INSTRUCTIONS TO FOLLOW: A word-for-word copy of the line containing "1. **Create the" and every following line to the end of the data below is all the answer should hold.

Rendered images with source text
════

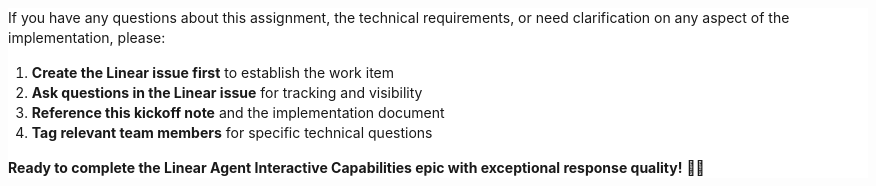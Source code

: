If you have any questions about this assignment, the technical requirements, or need clarification on any aspect of the implementation, please:

1. **Create the Linear issue first** to establish the work item
2. **Ask questions in the Linear issue** for tracking and visibility
3. **Reference this kickoff note** and the implementation document
4. **Tag relevant team members** for specific technical questions

**Ready to complete the Linear Agent Interactive Capabilities epic with exceptional response quality!** 🎨✨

════

RESPONSE BELOW:
1. **Create the Linear issue first** to establish the work item
2. **Ask questions in the Linear issue** for tracking and visibility
3. **Reference this kickoff note** and the implementation document
4. **Tag relevant team members** for specific technical questions

**Ready to complete the Linear Agent Interactive Capabilities epic with exceptional response quality!** 🎨✨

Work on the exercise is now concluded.